Walrus is a storage service included with Eucalyptus. It supports an internal REST API that is used by Eucalyptus components to access data stored on Walrus. The internal message protocol did not require all supported request headers to be signed. This flaw allowed intercepted internal requests to Walrus to be modified to manipulate (in a limited way) data stored on Walrus. Modified requests could be used to perform tasks including deleting or uploading snapshots. Links: http://www.eucalyptus.com/eucalyptus-cloud/security/esa-08 https://eucalyptus.atlassian.net/browse/EUCA-3112 http://cve.mitre.org/cgi-bin/cvename.cgi?name=CVE-2012-4066
Builds for testing: http://koji.fedoraproject.org/koji/taskinfo?taskID=5065358
Thanks for this report. I'm turning this into an SRT bug as it looks like this affects more than just Fedora.

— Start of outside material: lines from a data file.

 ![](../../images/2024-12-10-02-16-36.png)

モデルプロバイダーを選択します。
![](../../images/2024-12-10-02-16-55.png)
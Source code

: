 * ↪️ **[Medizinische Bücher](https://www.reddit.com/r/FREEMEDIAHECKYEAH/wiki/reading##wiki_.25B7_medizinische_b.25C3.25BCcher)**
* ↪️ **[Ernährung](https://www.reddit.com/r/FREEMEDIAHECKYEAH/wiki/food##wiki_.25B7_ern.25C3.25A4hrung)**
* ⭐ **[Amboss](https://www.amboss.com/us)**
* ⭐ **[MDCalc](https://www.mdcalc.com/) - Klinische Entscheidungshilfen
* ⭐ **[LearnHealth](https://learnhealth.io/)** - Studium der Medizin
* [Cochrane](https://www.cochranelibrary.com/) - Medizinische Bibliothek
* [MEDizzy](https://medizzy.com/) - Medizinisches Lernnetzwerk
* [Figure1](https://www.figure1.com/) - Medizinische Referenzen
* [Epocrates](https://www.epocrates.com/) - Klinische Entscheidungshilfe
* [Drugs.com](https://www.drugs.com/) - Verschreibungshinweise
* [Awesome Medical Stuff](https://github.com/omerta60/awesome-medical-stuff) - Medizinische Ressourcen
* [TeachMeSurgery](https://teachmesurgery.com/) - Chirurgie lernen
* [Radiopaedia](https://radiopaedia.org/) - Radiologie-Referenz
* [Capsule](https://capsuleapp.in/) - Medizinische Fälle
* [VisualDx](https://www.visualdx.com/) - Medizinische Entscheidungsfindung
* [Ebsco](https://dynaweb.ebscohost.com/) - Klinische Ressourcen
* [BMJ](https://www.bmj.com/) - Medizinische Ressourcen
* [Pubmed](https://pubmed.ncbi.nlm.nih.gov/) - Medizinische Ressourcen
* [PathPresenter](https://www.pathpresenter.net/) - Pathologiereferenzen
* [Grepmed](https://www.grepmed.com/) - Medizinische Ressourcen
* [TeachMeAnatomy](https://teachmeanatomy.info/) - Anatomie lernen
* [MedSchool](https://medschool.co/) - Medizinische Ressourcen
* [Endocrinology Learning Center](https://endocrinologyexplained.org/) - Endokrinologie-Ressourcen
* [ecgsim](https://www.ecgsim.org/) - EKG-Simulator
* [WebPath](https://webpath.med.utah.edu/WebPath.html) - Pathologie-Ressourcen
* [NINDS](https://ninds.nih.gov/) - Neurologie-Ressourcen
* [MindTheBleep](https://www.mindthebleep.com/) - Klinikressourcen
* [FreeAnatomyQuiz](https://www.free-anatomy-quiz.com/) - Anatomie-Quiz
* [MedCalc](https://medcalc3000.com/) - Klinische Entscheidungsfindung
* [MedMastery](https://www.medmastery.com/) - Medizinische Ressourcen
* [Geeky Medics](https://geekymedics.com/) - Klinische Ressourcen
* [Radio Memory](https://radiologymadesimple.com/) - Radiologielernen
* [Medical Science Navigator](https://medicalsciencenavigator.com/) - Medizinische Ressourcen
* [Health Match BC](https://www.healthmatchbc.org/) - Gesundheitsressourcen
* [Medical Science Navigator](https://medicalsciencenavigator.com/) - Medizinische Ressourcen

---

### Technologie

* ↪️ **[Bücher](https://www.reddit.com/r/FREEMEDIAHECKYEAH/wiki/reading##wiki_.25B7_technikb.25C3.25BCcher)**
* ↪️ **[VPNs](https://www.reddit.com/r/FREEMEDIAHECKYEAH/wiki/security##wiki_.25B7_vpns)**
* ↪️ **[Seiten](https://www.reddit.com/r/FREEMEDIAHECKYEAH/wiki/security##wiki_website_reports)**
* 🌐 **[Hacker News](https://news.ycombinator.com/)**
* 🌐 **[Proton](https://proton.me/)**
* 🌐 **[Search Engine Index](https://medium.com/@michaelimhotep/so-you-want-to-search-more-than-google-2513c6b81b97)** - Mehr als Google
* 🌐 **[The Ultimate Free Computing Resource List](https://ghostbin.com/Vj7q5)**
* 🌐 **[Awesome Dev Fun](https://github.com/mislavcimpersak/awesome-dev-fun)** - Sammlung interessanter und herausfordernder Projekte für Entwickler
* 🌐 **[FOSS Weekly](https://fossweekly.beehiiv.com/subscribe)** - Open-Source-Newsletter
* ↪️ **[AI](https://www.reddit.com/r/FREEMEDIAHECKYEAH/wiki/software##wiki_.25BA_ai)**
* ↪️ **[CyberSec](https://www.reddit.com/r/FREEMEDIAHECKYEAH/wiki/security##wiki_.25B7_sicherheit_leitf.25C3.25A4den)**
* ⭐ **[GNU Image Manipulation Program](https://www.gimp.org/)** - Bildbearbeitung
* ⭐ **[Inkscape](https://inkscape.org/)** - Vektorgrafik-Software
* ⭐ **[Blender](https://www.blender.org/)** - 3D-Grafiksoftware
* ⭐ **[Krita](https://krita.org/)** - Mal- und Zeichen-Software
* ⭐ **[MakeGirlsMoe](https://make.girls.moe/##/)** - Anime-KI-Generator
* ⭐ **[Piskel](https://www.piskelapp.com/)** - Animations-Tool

Created eucalyptus tracking bugs for this issue Affects: fedora-18 [bug 917851]
This is fixed via: euca2ools-2.1.3-1.fc18 euca2ools-2.1.3-1.fc17 euca2ools-2.1.3-1.el5 euca2ools-2.1.3-1.el6 eucalyptus in Fedora is pending.
eucalyptus-3.2.1-2.fc18 has been pushed to the Fedora 18 stable repository. If problems still persist, please make note of it in this bug report.
Is there any reason to keep this open? The F18 eucalyptus package was pushed a couple of weeks ago, and rawhide & F19 will have eucalyptus 3.3
This flaw does not affect the jclouds Eucalyptus API as shipped with JBoss Fuse 6.0.0 and Fuse ESB Enterprise 7.1.0.